The Falcon Pro look stunning.
The Falcon Pro look stunning.

Dunu’s mid-range single dynamic IEMs grow on you over time with their inviting warmth and a physical, dense presentation.

Thank you to Dunu for providing the Falcon Pro for review purposes.

Dunu has been at the forefront of the single-dynamic driver IEM resurgence, with their retired flagship Luna being one of the few pairs of pure Beryllium-foil dynamic driver IEMs. Later, the Dunu Zen and Zen Pro kept the legacy alive and even debuted new patented technologies to increase driver performance further.

The shiny shells look gorgeous, but need maintenance to avoid smudges.
Bottom Line

The Falcon Pro received a lukewarm response upon release, partly due to the mid-bass bias and partly due to the apparent lack of clarity and resolution. They do grow on you, though, as it took nearly half a year for me to realize that they are absolutely a keeper pair of IEMs. Dunu’s Falcon Pro stand out amid a myriad of similarly tuned IEMs and walk the fine line between pleasant warmth and excessive bass. They may not be the most resolving and have a recessed lower-midrange, but the overall presentation is addictive enough to overlook those shortcomings.

What We Like
  • Excellent build
  • Great accessory package
  • Very comfortable fit
  • Physical bass response with good slam and rumble
  • Lush, thick notes
  • Non-fatiguing signature with all three filters
  • Good staging, great imaging
  • Class-leading microdynamics
What We Don't Like
  • Poor isolation due to numerous vents
  • Lower-midrange recession, not the most organic male vocal rendition
  • Not the most resolving for the price
  • Upper-treble extension is lacking

Dunu’s Falcon Pro are an entry into the realm of high-performing single-dynamic driver IEMs. The OG Dunu Falcon C were a single-dynamic driver offering, and the Falcon Pro retain that heritage.

WIth an upgraded driver and attractive shell design, the Falcon Pro appear to live up to this legacy. Let’s see if the sound quality also lives up to the expectations.

Technical Specifications

The Falcon Pro packaging is deceptively small.
The Falcon Pro packaging is deceptively small.

Packaging

The packaging is relatively small in size (measuring only 15x10x8 cm). Dunu has made the best use of the compact space by packing many accessories within the carrying case itself. Neat idea!

The carrying case is filled with many of the accessories by default.
The carrying case is filled with many of the accessories by default.

In the box

  • Dunu Falcon Pro IEMs
  • 4 types of silicone tips, 3 pairs each
  • Cleaning tool
  • 2 nozzle filters
  • Extra washers for the nozzle filters
  • Q-Lock Lite cable with detachable 3.5mm termination
  • 2.5mm and 4.4mm modular terminations
  • Hard-shell carrying case
  • Two small pouches for each IEM shell
  • 3.5mm to 6.35mm adapter
  • Cleaning tool

Phew, that is a lot!

The Falcon Pro puts many TOTL IEMs to shame regarding the quality and quantity of stock accessories.

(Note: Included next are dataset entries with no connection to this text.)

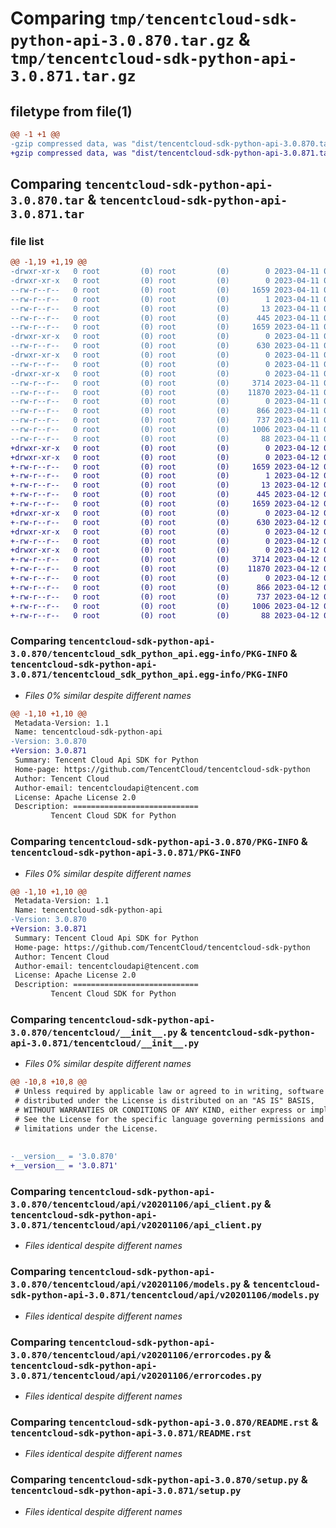 # Comparing `tmp/tencentcloud-sdk-python-api-3.0.870.tar.gz` & `tmp/tencentcloud-sdk-python-api-3.0.871.tar.gz`

## filetype from file(1)

```diff
@@ -1 +1 @@
-gzip compressed data, was "dist/tencentcloud-sdk-python-api-3.0.870.tar", last modified: Tue Apr 11 03:19:38 2023, max compression
+gzip compressed data, was "dist/tencentcloud-sdk-python-api-3.0.871.tar", last modified: Wed Apr 12 00:15:20 2023, max compression
```

## Comparing `tencentcloud-sdk-python-api-3.0.870.tar` & `tencentcloud-sdk-python-api-3.0.871.tar`

### file list

```diff
@@ -1,19 +1,19 @@
-drwxr-xr-x   0 root         (0) root         (0)        0 2023-04-11 03:19:38.000000 tencentcloud-sdk-python-api-3.0.870/
-drwxr-xr-x   0 root         (0) root         (0)        0 2023-04-11 03:19:38.000000 tencentcloud-sdk-python-api-3.0.870/tencentcloud_sdk_python_api.egg-info/
--rw-r--r--   0 root         (0) root         (0)     1659 2023-04-11 03:19:38.000000 tencentcloud-sdk-python-api-3.0.870/tencentcloud_sdk_python_api.egg-info/PKG-INFO
--rw-r--r--   0 root         (0) root         (0)        1 2023-04-11 03:19:38.000000 tencentcloud-sdk-python-api-3.0.870/tencentcloud_sdk_python_api.egg-info/dependency_links.txt
--rw-r--r--   0 root         (0) root         (0)       13 2023-04-11 03:19:38.000000 tencentcloud-sdk-python-api-3.0.870/tencentcloud_sdk_python_api.egg-info/top_level.txt
--rw-r--r--   0 root         (0) root         (0)      445 2023-04-11 03:19:38.000000 tencentcloud-sdk-python-api-3.0.870/tencentcloud_sdk_python_api.egg-info/SOURCES.txt
--rw-r--r--   0 root         (0) root         (0)     1659 2023-04-11 03:19:38.000000 tencentcloud-sdk-python-api-3.0.870/PKG-INFO
-drwxr-xr-x   0 root         (0) root         (0)        0 2023-04-11 03:19:38.000000 tencentcloud-sdk-python-api-3.0.870/tencentcloud/
--rw-r--r--   0 root         (0) root         (0)      630 2023-04-11 03:19:38.000000 tencentcloud-sdk-python-api-3.0.870/tencentcloud/__init__.py
-drwxr-xr-x   0 root         (0) root         (0)        0 2023-04-11 03:19:38.000000 tencentcloud-sdk-python-api-3.0.870/tencentcloud/api/
--rw-r--r--   0 root         (0) root         (0)        0 2023-04-11 03:19:38.000000 tencentcloud-sdk-python-api-3.0.870/tencentcloud/api/__init__.py
-drwxr-xr-x   0 root         (0) root         (0)        0 2023-04-11 03:19:38.000000 tencentcloud-sdk-python-api-3.0.870/tencentcloud/api/v20201106/
--rw-r--r--   0 root         (0) root         (0)     3714 2023-04-11 03:19:38.000000 tencentcloud-sdk-python-api-3.0.870/tencentcloud/api/v20201106/api_client.py
--rw-r--r--   0 root         (0) root         (0)    11870 2023-04-11 03:19:38.000000 tencentcloud-sdk-python-api-3.0.870/tencentcloud/api/v20201106/models.py
--rw-r--r--   0 root         (0) root         (0)        0 2023-04-11 03:19:38.000000 tencentcloud-sdk-python-api-3.0.870/tencentcloud/api/v20201106/__init__.py
--rw-r--r--   0 root         (0) root         (0)      866 2023-04-11 03:19:38.000000 tencentcloud-sdk-python-api-3.0.870/tencentcloud/api/v20201106/errorcodes.py
--rw-r--r--   0 root         (0) root         (0)      737 2023-04-11 03:19:38.000000 tencentcloud-sdk-python-api-3.0.870/README.rst
--rw-r--r--   0 root         (0) root         (0)     1006 2023-04-11 03:19:38.000000 tencentcloud-sdk-python-api-3.0.870/setup.py
--rw-r--r--   0 root         (0) root         (0)       88 2023-04-11 03:19:38.000000 tencentcloud-sdk-python-api-3.0.870/setup.cfg
+drwxr-xr-x   0 root         (0) root         (0)        0 2023-04-12 00:15:20.000000 tencentcloud-sdk-python-api-3.0.871/
+drwxr-xr-x   0 root         (0) root         (0)        0 2023-04-12 00:15:20.000000 tencentcloud-sdk-python-api-3.0.871/tencentcloud_sdk_python_api.egg-info/
+-rw-r--r--   0 root         (0) root         (0)     1659 2023-04-12 00:15:20.000000 tencentcloud-sdk-python-api-3.0.871/tencentcloud_sdk_python_api.egg-info/PKG-INFO
+-rw-r--r--   0 root         (0) root         (0)        1 2023-04-12 00:15:20.000000 tencentcloud-sdk-python-api-3.0.871/tencentcloud_sdk_python_api.egg-info/dependency_links.txt
+-rw-r--r--   0 root         (0) root         (0)       13 2023-04-12 00:15:20.000000 tencentcloud-sdk-python-api-3.0.871/tencentcloud_sdk_python_api.egg-info/top_level.txt
+-rw-r--r--   0 root         (0) root         (0)      445 2023-04-12 00:15:20.000000 tencentcloud-sdk-python-api-3.0.871/tencentcloud_sdk_python_api.egg-info/SOURCES.txt
+-rw-r--r--   0 root         (0) root         (0)     1659 2023-04-12 00:15:20.000000 tencentcloud-sdk-python-api-3.0.871/PKG-INFO
+drwxr-xr-x   0 root         (0) root         (0)        0 2023-04-12 00:15:20.000000 tencentcloud-sdk-python-api-3.0.871/tencentcloud/
+-rw-r--r--   0 root         (0) root         (0)      630 2023-04-12 00:15:20.000000 tencentcloud-sdk-python-api-3.0.871/tencentcloud/__init__.py
+drwxr-xr-x   0 root         (0) root         (0)        0 2023-04-12 00:15:20.000000 tencentcloud-sdk-python-api-3.0.871/tencentcloud/api/
+-rw-r--r--   0 root         (0) root         (0)        0 2023-04-12 00:15:20.000000 tencentcloud-sdk-python-api-3.0.871/tencentcloud/api/__init__.py
+drwxr-xr-x   0 root         (0) root         (0)        0 2023-04-12 00:15:20.000000 tencentcloud-sdk-python-api-3.0.871/tencentcloud/api/v20201106/
+-rw-r--r--   0 root         (0) root         (0)     3714 2023-04-12 00:15:20.000000 tencentcloud-sdk-python-api-3.0.871/tencentcloud/api/v20201106/api_client.py
+-rw-r--r--   0 root         (0) root         (0)    11870 2023-04-12 00:15:20.000000 tencentcloud-sdk-python-api-3.0.871/tencentcloud/api/v20201106/models.py
+-rw-r--r--   0 root         (0) root         (0)        0 2023-04-12 00:15:20.000000 tencentcloud-sdk-python-api-3.0.871/tencentcloud/api/v20201106/__init__.py
+-rw-r--r--   0 root         (0) root         (0)      866 2023-04-12 00:15:20.000000 tencentcloud-sdk-python-api-3.0.871/tencentcloud/api/v20201106/errorcodes.py
+-rw-r--r--   0 root         (0) root         (0)      737 2023-04-12 00:15:20.000000 tencentcloud-sdk-python-api-3.0.871/README.rst
+-rw-r--r--   0 root         (0) root         (0)     1006 2023-04-12 00:15:20.000000 tencentcloud-sdk-python-api-3.0.871/setup.py
+-rw-r--r--   0 root         (0) root         (0)       88 2023-04-12 00:15:20.000000 tencentcloud-sdk-python-api-3.0.871/setup.cfg
```

### Comparing `tencentcloud-sdk-python-api-3.0.870/tencentcloud_sdk_python_api.egg-info/PKG-INFO` & `tencentcloud-sdk-python-api-3.0.871/tencentcloud_sdk_python_api.egg-info/PKG-INFO`

 * *Files 0% similar despite different names*

```diff
@@ -1,10 +1,10 @@
 Metadata-Version: 1.1
 Name: tencentcloud-sdk-python-api
-Version: 3.0.870
+Version: 3.0.871
 Summary: Tencent Cloud Api SDK for Python
 Home-page: https://github.com/TencentCloud/tencentcloud-sdk-python
 Author: Tencent Cloud
 Author-email: tencentcloudapi@tencent.com
 License: Apache License 2.0
 Description: ============================
         Tencent Cloud SDK for Python
```

### Comparing `tencentcloud-sdk-python-api-3.0.870/PKG-INFO` & `tencentcloud-sdk-python-api-3.0.871/PKG-INFO`

 * *Files 0% similar despite different names*

```diff
@@ -1,10 +1,10 @@
 Metadata-Version: 1.1
 Name: tencentcloud-sdk-python-api
-Version: 3.0.870
+Version: 3.0.871
 Summary: Tencent Cloud Api SDK for Python
 Home-page: https://github.com/TencentCloud/tencentcloud-sdk-python
 Author: Tencent Cloud
 Author-email: tencentcloudapi@tencent.com
 License: Apache License 2.0
 Description: ============================
         Tencent Cloud SDK for Python
```

### Comparing `tencentcloud-sdk-python-api-3.0.870/tencentcloud/__init__.py` & `tencentcloud-sdk-python-api-3.0.871/tencentcloud/__init__.py`

 * *Files 0% similar despite different names*

```diff
@@ -10,8 +10,8 @@
 # Unless required by applicable law or agreed to in writing, software
 # distributed under the License is distributed on an "AS IS" BASIS,
 # WITHOUT WARRANTIES OR CONDITIONS OF ANY KIND, either express or implied.
 # See the License for the specific language governing permissions and
 # limitations under the License.
 
 
-__version__ = '3.0.870'
+__version__ = '3.0.871'
```

### Comparing `tencentcloud-sdk-python-api-3.0.870/tencentcloud/api/v20201106/api_client.py` & `tencentcloud-sdk-python-api-3.0.871/tencentcloud/api/v20201106/api_client.py`

 * *Files identical despite different names*

### Comparing `tencentcloud-sdk-python-api-3.0.870/tencentcloud/api/v20201106/models.py` & `tencentcloud-sdk-python-api-3.0.871/tencentcloud/api/v20201106/models.py`

 * *Files identical despite different names*

### Comparing `tencentcloud-sdk-python-api-3.0.870/tencentcloud/api/v20201106/errorcodes.py` & `tencentcloud-sdk-python-api-3.0.871/tencentcloud/api/v20201106/errorcodes.py`

 * *Files identical despite different names*

### Comparing `tencentcloud-sdk-python-api-3.0.870/README.rst` & `tencentcloud-sdk-python-api-3.0.871/README.rst`

 * *Files identical despite different names*

### Comparing `tencentcloud-sdk-python-api-3.0.870/setup.py` & `tencentcloud-sdk-python-api-3.0.871/setup.py`

 * *Files identical despite different names*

First up is the carrying case. I love the shade of green they use here that subtly shifts in color depending on the surrounding light. It’s roomy enough to carry the IEMs, the filters, and the extra terminations.

The carrying case is roomy enough to house both the IEMs and the filters within.
The carrying case is roomy enough to house both the IEMs and the filters within.

Attention to detail carries over even to the zipper with a laser-etched Dunu logo. This case is not small enough for carrying in the pocket, but as a storage case, it is fantastic.

The laser-etching on the zipper shows impressive attention to detail.
The laser-etching on the zipper shows impressive attention to detail.

Next comes the cable. I dislike the stiff sheathing but other than that – no complaints.

The stock cable is a bit stiff.
The stock cable is a bit stiff.

The cable’s Q-lock LITE modular termination is one of Dunu’s main selling points. The terminations connect to the cable via a 4-pin mechanism. The cable is internally fully balanced, so there is little need to invest in a third-party option.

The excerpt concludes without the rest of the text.